As in turns out, the only person who she could go to was me. Because I was not part of the kinship, and yet I knew enough to be able to assist. Anything else up to this point was just out of pure pleasure, just because she wanted to let me see this and that, just because she wanted this and that, nothing was REQUIRED. I was not needed, I was just there because she wanted me to. But now, now things had changed. This search was a search for both of us, but it had deep, deep implications in the kinship that I didn’t really fathom until much later.

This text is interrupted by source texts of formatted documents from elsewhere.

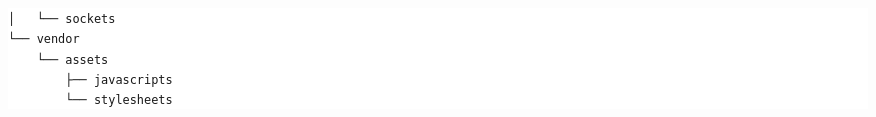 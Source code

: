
 ```
│   └── sockets
└── vendor
    └── assets
        ├── javascripts
        └── stylesheets
```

Sigismund being alive would have changed everything. For starters, Regina would stop being the oldest of them – and with that – the status that she enjoyed, because the fact that she was a queen came from her bloodline. As soon as someone older, from whom she herself is a descendant of, comes into play, as soon as that happens, she stops being the top bloodline and everything falls apart, because most of it is built on worship, respect, fear and a combination of the three. Something along the lines of “I don’t believe in god, but I fear him.”
Given, finding Sigismund was as much as a personal quest for her, as it was for me – the bottom point was following the necklace trail, remembering where it came from, why – and which was its connection with the Black Eyed Children. Understanding, basically, who they are and what do they have to do with vampires first and humanity as a whole second.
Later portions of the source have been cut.